■ TASK PROMPT ■
Find all lines in the records that include the word "object", and copy them out.

■ INPUT RECORDS ■
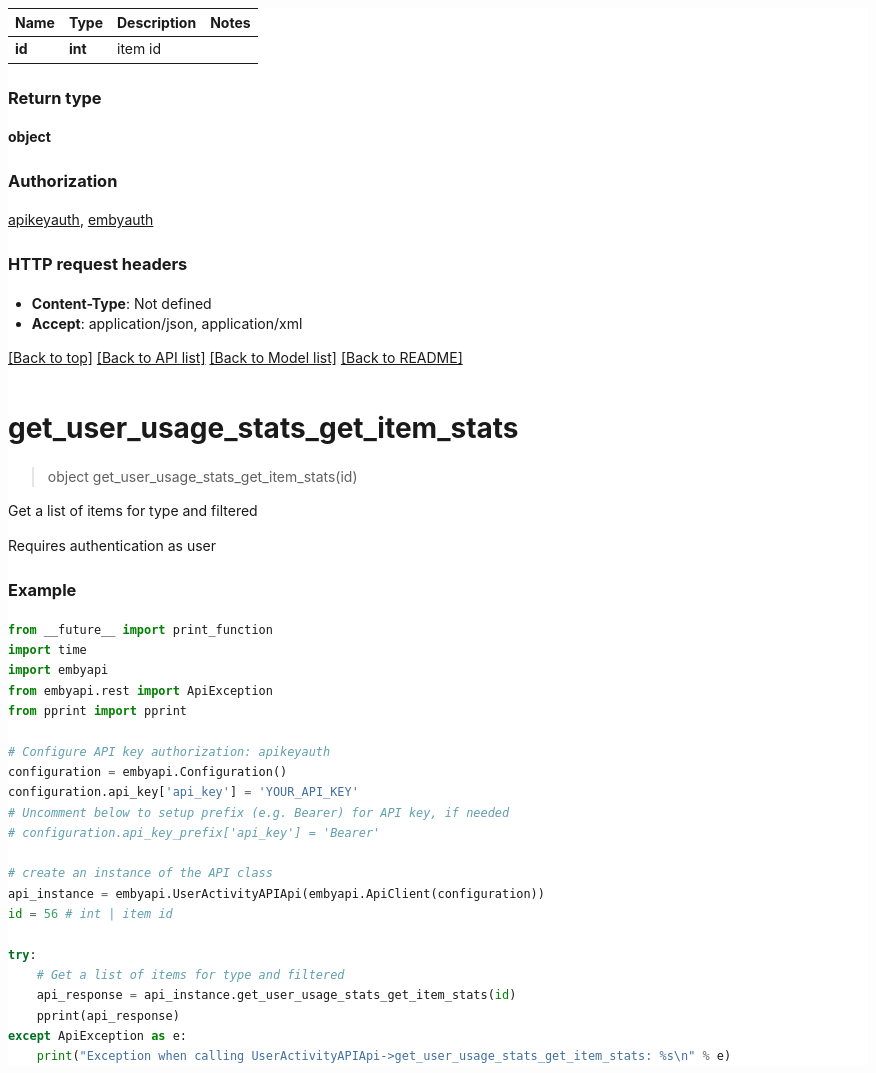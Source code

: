 Name | Type | Description  | Notes
------------- | ------------- | ------------- | -------------
 **id** | **int**| item id | 

### Return type

**object**

### Authorization

[apikeyauth](../README.md#apikeyauth), [embyauth](../README.md#embyauth)

### HTTP request headers

 - **Content-Type**: Not defined
 - **Accept**: application/json, application/xml

[[Back to top]](#) [[Back to API list]](../README.md#documentation-for-api-endpoints) [[Back to Model list]](../README.md#documentation-for-models) [[Back to README]](../README.md)

# **get_user_usage_stats_get_item_stats**
> object get_user_usage_stats_get_item_stats(id)

Get a list of items for type and filtered

Requires authentication as user

### Example
```python
from __future__ import print_function
import time
import embyapi
from embyapi.rest import ApiException
from pprint import pprint

# Configure API key authorization: apikeyauth
configuration = embyapi.Configuration()
configuration.api_key['api_key'] = 'YOUR_API_KEY'
# Uncomment below to setup prefix (e.g. Bearer) for API key, if needed
# configuration.api_key_prefix['api_key'] = 'Bearer'

# create an instance of the API class
api_instance = embyapi.UserActivityAPIApi(embyapi.ApiClient(configuration))
id = 56 # int | item id

try:
    # Get a list of items for type and filtered
    api_response = api_instance.get_user_usage_stats_get_item_stats(id)
    pprint(api_response)
except ApiException as e:
    print("Exception when calling UserActivityAPIApi->get_user_usage_stats_get_item_stats: %s\n" % e)
```
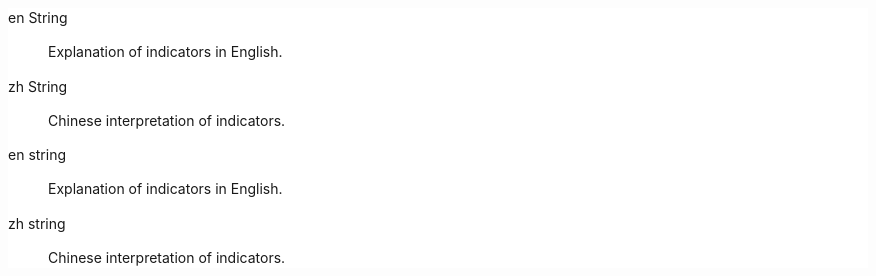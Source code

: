 <div>
<pulumi-choosable type="language" values="java">
<dl class="resources-properties"><dt class="property-required"
            title="Required">
        <span id="en_java">
<a data-swiftype-name="resource-property" data-swiftype-type="text" href="#en_java" style="color: inherit; text-decoration: inherit;">en</a>
</span>
        <span class="property-indicator"></span>
        <span class="property-type">String</span>
    </dt>
    <dd><p>Explanation of indicators in English.</p>
</dd><dt class="property-required"
            title="Required">
        <span id="zh_java">
<a data-swiftype-name="resource-property" data-swiftype-type="text" href="#zh_java" style="color: inherit; text-decoration: inherit;">zh</a>
</span>
        <span class="property-indicator"></span>
        <span class="property-type">String</span>
    </dt>
    <dd><p>Chinese interpretation of indicators.</p>
</dd></dl>
</pulumi-choosable>
</div>

<div>
<pulumi-choosable type="language" values="javascript,typescript">
<dl class="resources-properties"><dt class="property-required"
            title="Required">
        <span id="en_nodejs">
<a data-swiftype-name="resource-property" data-swiftype-type="text" href="#en_nodejs" style="color: inherit; text-decoration: inherit;">en</a>
</span>
        <span class="property-indicator"></span>
        <span class="property-type">string</span>
    </dt>
    <dd><p>Explanation of indicators in English.</p>
</dd><dt class="property-required"
            title="Required">
        <span id="zh_nodejs">
<a data-swiftype-name="resource-property" data-swiftype-type="text" href="#zh_nodejs" style="color: inherit; text-decoration: inherit;">zh</a>
</span>
        <span class="property-indicator"></span>
        <span class="property-type">string</span>
    </dt>
    <dd><p>Chinese interpretation of indicators.</p>
</dd></dl>
</pulumi-choosable>
</div>
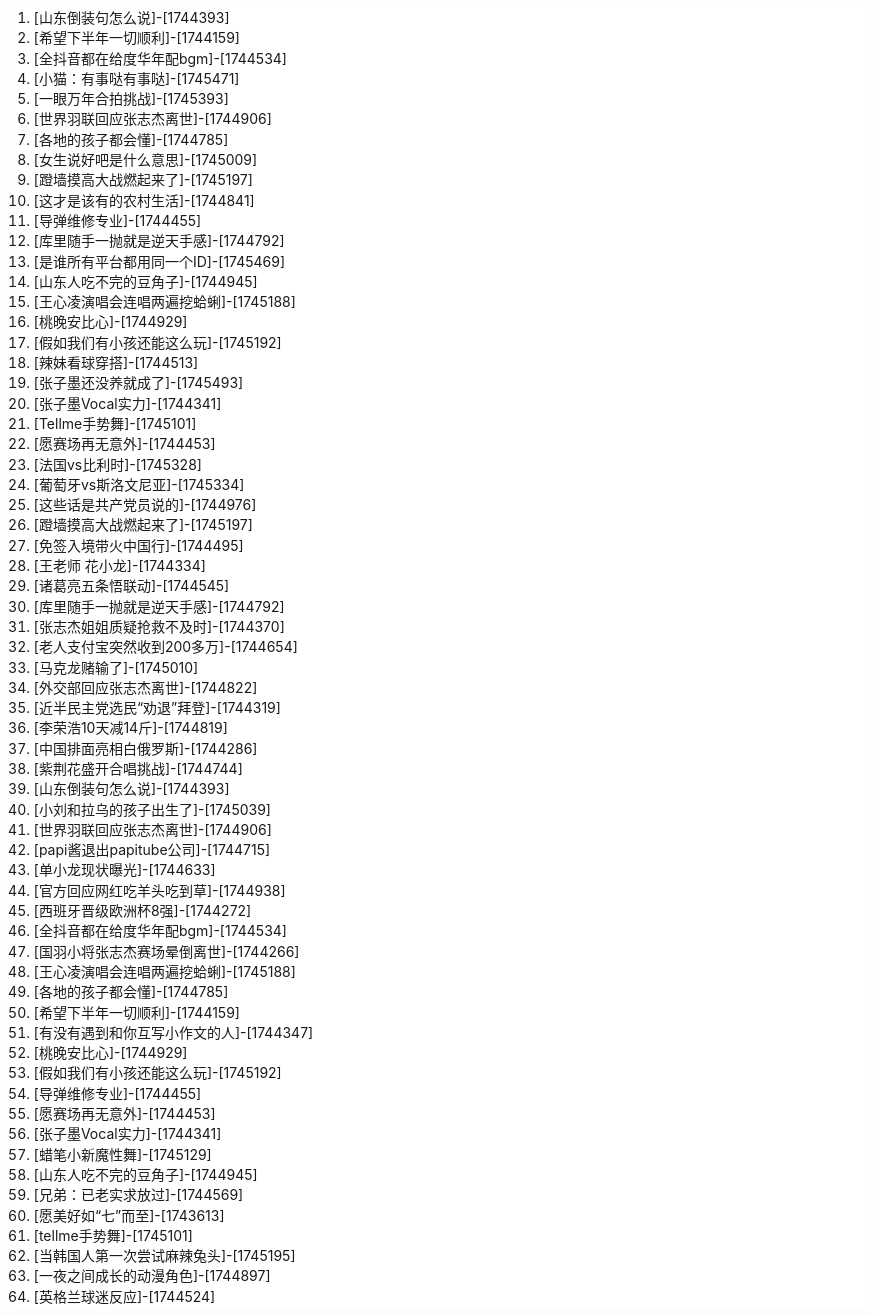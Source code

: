 1. [山东倒装句怎么说]-[1744393]
1. [希望下半年一切顺利]-[1744159]
1. [全抖音都在给度华年配bgm]-[1744534]
1. [小猫：有事哒有事哒]-[1745471]
1. [一眼万年合拍挑战]-[1745393]
1. [世界羽联回应张志杰离世]-[1744906]
1. [各地的孩子都会懂]-[1744785]
1. [女生说好吧是什么意思]-[1745009]
1. [蹬墙摸高大战燃起来了]-[1745197]
1. [这才是该有的农村生活]-[1744841]
1. [导弹维修专业]-[1744455]
1. [库里随手一抛就是逆天手感]-[1744792]
1. [是谁所有平台都用同一个ID]-[1745469]
1. [山东人吃不完的豆角子]-[1744945]
1. [王心凌演唱会连唱两遍挖蛤蜊]-[1745188]
1. [桃晚安比心]-[1744929]
1. [假如我们有小孩还能这么玩]-[1745192]
1. [辣妹看球穿搭]-[1744513]
1. [张子墨还没养就成了]-[1745493]
1. [张子墨Vocal实力]-[1744341]
1. [Tellme手势舞]-[1745101]
1. [愿赛场再无意外]-[1744453]
1. [法国vs比利时]-[1745328]
1. [葡萄牙vs斯洛文尼亚]-[1745334]
1. [这些话是共产党员说的]-[1744976]
1. [蹬墙摸高大战燃起来了]-[1745197]
1. [免签入境带火中国行]-[1744495]
1. [王老师 花小龙]-[1744334]
1. [诸葛亮五条悟联动]-[1744545]
1. [库里随手一抛就是逆天手感]-[1744792]
1. [张志杰姐姐质疑抢救不及时]-[1744370]
1. [老人支付宝突然收到200多万]-[1744654]
1. [马克龙赌输了]-[1745010]
1. [外交部回应张志杰离世]-[1744822]
1. [近半民主党选民“劝退”拜登]-[1744319]
1. [李荣浩10天减14斤]-[1744819]
1. [中国排面亮相白俄罗斯]-[1744286]
1. [紫荆花盛开合唱挑战]-[1744744]
1. [山东倒装句怎么说]-[1744393]
1. [小刘和拉乌的孩子出生了]-[1745039]
1. [世界羽联回应张志杰离世]-[1744906]
1. [papi酱退出papitube公司]-[1744715]
1. [单小龙现状曝光]-[1744633]
1. [官方回应网红吃羊头吃到草]-[1744938]
1. [西班牙晋级欧洲杯8强]-[1744272]
1. [全抖音都在给度华年配bgm]-[1744534]
1. [国羽小将张志杰赛场晕倒离世]-[1744266]
1. [王心凌演唱会连唱两遍挖蛤蜊]-[1745188]
1. [各地的孩子都会懂]-[1744785]
1. [希望下半年一切顺利]-[1744159]
1. [有没有遇到和你互写小作文的人]-[1744347]
1. [桃晚安比心]-[1744929]
1. [假如我们有小孩还能这么玩]-[1745192]
1. [导弹维修专业]-[1744455]
1. [愿赛场再无意外]-[1744453]
1. [张子墨Vocal实力]-[1744341]
1. [蜡笔小新魔性舞]-[1745129]
1. [山东人吃不完的豆角子]-[1744945]
1. [兄弟：已老实求放过]-[1744569]
1. [愿美好如“七”而至]-[1743613]
1. [tellme手势舞]-[1745101]
1. [当韩国人第一次尝试麻辣兔头]-[1745195]
1. [一夜之间成长的动漫角色]-[1744897]
1. [英格兰球迷反应]-[1744524]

■ YOUR RESPONSE ■
**object**
> object get_user_usage_stats_get_item_stats(id)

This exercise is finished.